> [Your objective]:
Find the number of lines in these records where the word "closedPullRequests" appears. Reply with that number and nothing more.
========================================
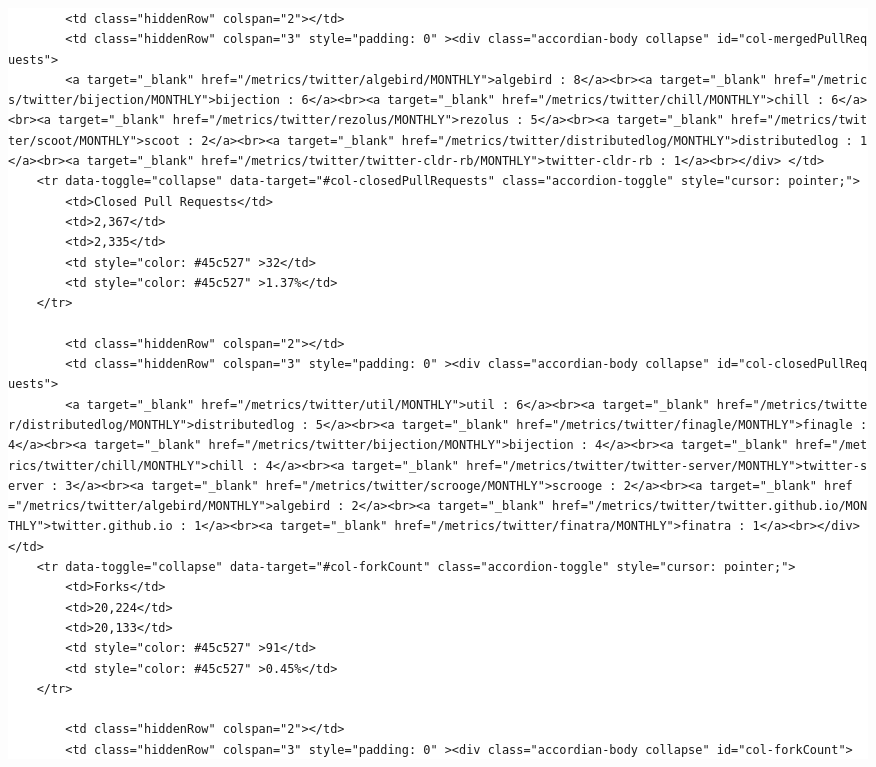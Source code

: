             <td class="hiddenRow" colspan="2"></td>
            <td class="hiddenRow" colspan="3" style="padding: 0" ><div class="accordian-body collapse" id="col-mergedPullRequests">
            <a target="_blank" href="/metrics/twitter/algebird/MONTHLY">algebird : 8</a><br><a target="_blank" href="/metrics/twitter/bijection/MONTHLY">bijection : 6</a><br><a target="_blank" href="/metrics/twitter/chill/MONTHLY">chill : 6</a><br><a target="_blank" href="/metrics/twitter/rezolus/MONTHLY">rezolus : 5</a><br><a target="_blank" href="/metrics/twitter/scoot/MONTHLY">scoot : 2</a><br><a target="_blank" href="/metrics/twitter/distributedlog/MONTHLY">distributedlog : 1</a><br><a target="_blank" href="/metrics/twitter/twitter-cldr-rb/MONTHLY">twitter-cldr-rb : 1</a><br></div> </td>
        <tr data-toggle="collapse" data-target="#col-closedPullRequests" class="accordion-toggle" style="cursor: pointer;">
            <td>Closed Pull Requests</td>
            <td>2,367</td>
            <td>2,335</td>
            <td style="color: #45c527" >32</td>
            <td style="color: #45c527" >1.37%</td>
        </tr>
        
            <td class="hiddenRow" colspan="2"></td>
            <td class="hiddenRow" colspan="3" style="padding: 0" ><div class="accordian-body collapse" id="col-closedPullRequests">
            <a target="_blank" href="/metrics/twitter/util/MONTHLY">util : 6</a><br><a target="_blank" href="/metrics/twitter/distributedlog/MONTHLY">distributedlog : 5</a><br><a target="_blank" href="/metrics/twitter/finagle/MONTHLY">finagle : 4</a><br><a target="_blank" href="/metrics/twitter/bijection/MONTHLY">bijection : 4</a><br><a target="_blank" href="/metrics/twitter/chill/MONTHLY">chill : 4</a><br><a target="_blank" href="/metrics/twitter/twitter-server/MONTHLY">twitter-server : 3</a><br><a target="_blank" href="/metrics/twitter/scrooge/MONTHLY">scrooge : 2</a><br><a target="_blank" href="/metrics/twitter/algebird/MONTHLY">algebird : 2</a><br><a target="_blank" href="/metrics/twitter/twitter.github.io/MONTHLY">twitter.github.io : 1</a><br><a target="_blank" href="/metrics/twitter/finatra/MONTHLY">finatra : 1</a><br></div> </td>
        <tr data-toggle="collapse" data-target="#col-forkCount" class="accordion-toggle" style="cursor: pointer;">
            <td>Forks</td>
            <td>20,224</td>
            <td>20,133</td>
            <td style="color: #45c527" >91</td>
            <td style="color: #45c527" >0.45%</td>
        </tr>
        
            <td class="hiddenRow" colspan="2"></td>
            <td class="hiddenRow" colspan="3" style="padding: 0" ><div class="accordian-body collapse" id="col-forkCount">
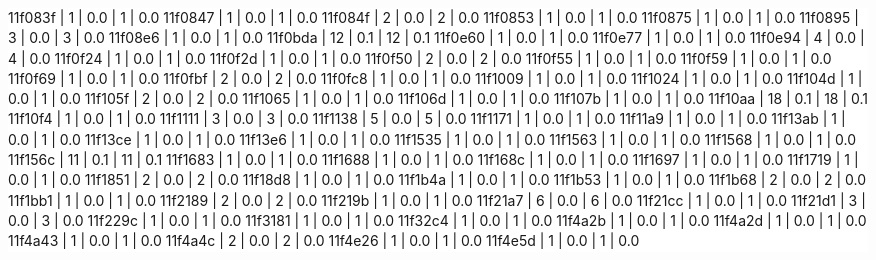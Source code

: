 11f083f                                          |      1 |   0.0 |   1 |   0.0
11f0847                                          |      1 |   0.0 |   1 |   0.0
11f084f                                          |      2 |   0.0 |   2 |   0.0
11f0853                                          |      1 |   0.0 |   1 |   0.0
11f0875                                          |      1 |   0.0 |   1 |   0.0
11f0895                                          |      3 |   0.0 |   3 |   0.0
11f08e6                                          |      1 |   0.0 |   1 |   0.0
11f0bda                                          |     12 |   0.1 |  12 |   0.1
11f0e60                                          |      1 |   0.0 |   1 |   0.0
11f0e77                                          |      1 |   0.0 |   1 |   0.0
11f0e94                                          |      4 |   0.0 |   4 |   0.0
11f0f24                                          |      1 |   0.0 |   1 |   0.0
11f0f2d                                          |      1 |   0.0 |   1 |   0.0
11f0f50                                          |      2 |   0.0 |   2 |   0.0
11f0f55                                          |      1 |   0.0 |   1 |   0.0
11f0f59                                          |      1 |   0.0 |   1 |   0.0
11f0f69                                          |      1 |   0.0 |   1 |   0.0
11f0fbf                                          |      2 |   0.0 |   2 |   0.0
11f0fc8                                          |      1 |   0.0 |   1 |   0.0
11f1009                                          |      1 |   0.0 |   1 |   0.0
11f1024                                          |      1 |   0.0 |   1 |   0.0
11f104d                                          |      1 |   0.0 |   1 |   0.0
11f105f                                          |      2 |   0.0 |   2 |   0.0
11f1065                                          |      1 |   0.0 |   1 |   0.0
11f106d                                          |      1 |   0.0 |   1 |   0.0
11f107b                                          |      1 |   0.0 |   1 |   0.0
11f10aa                                          |     18 |   0.1 |  18 |   0.1
11f10f4                                          |      1 |   0.0 |   1 |   0.0
11f1111                                          |      3 |   0.0 |   3 |   0.0
11f1138                                          |      5 |   0.0 |   5 |   0.0
11f1171                                          |      1 |   0.0 |   1 |   0.0
11f11a9                                          |      1 |   0.0 |   1 |   0.0
11f13ab                                          |      1 |   0.0 |   1 |   0.0
11f13ce                                          |      1 |   0.0 |   1 |   0.0
11f13e6                                          |      1 |   0.0 |   1 |   0.0
11f1535                                          |      1 |   0.0 |   1 |   0.0
11f1563                                          |      1 |   0.0 |   1 |   0.0
11f1568                                          |      1 |   0.0 |   1 |   0.0
11f156c                                          |     11 |   0.1 |  11 |   0.1
11f1683                                          |      1 |   0.0 |   1 |   0.0
11f1688                                          |      1 |   0.0 |   1 |   0.0
11f168c                                          |      1 |   0.0 |   1 |   0.0
11f1697                                          |      1 |   0.0 |   1 |   0.0
11f1719                                          |      1 |   0.0 |   1 |   0.0
11f1851                                          |      2 |   0.0 |   2 |   0.0
11f18d8                                          |      1 |   0.0 |   1 |   0.0
11f1b4a                                          |      1 |   0.0 |   1 |   0.0
11f1b53                                          |      1 |   0.0 |   1 |   0.0
11f1b68                                          |      2 |   0.0 |   2 |   0.0
11f1bb1                                          |      1 |   0.0 |   1 |   0.0
11f2189                                          |      2 |   0.0 |   2 |   0.0
11f219b                                          |      1 |   0.0 |   1 |   0.0
11f21a7                                          |      6 |   0.0 |   6 |   0.0
11f21cc                                          |      1 |   0.0 |   1 |   0.0
11f21d1                                          |      3 |   0.0 |   3 |   0.0
11f229c                                          |      1 |   0.0 |   1 |   0.0
11f3181                                          |      1 |   0.0 |   1 |   0.0
11f32c4                                          |      1 |   0.0 |   1 |   0.0
11f4a2b                                          |      1 |   0.0 |   1 |   0.0
11f4a2d                                          |      1 |   0.0 |   1 |   0.0
11f4a43                                          |      1 |   0.0 |   1 |   0.0
11f4a4c                                          |      2 |   0.0 |   2 |   0.0
11f4e26                                          |      1 |   0.0 |   1 |   0.0
11f4e5d                                          |      1 |   0.0 |   1 |   0.0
========================================
> [Output]:
2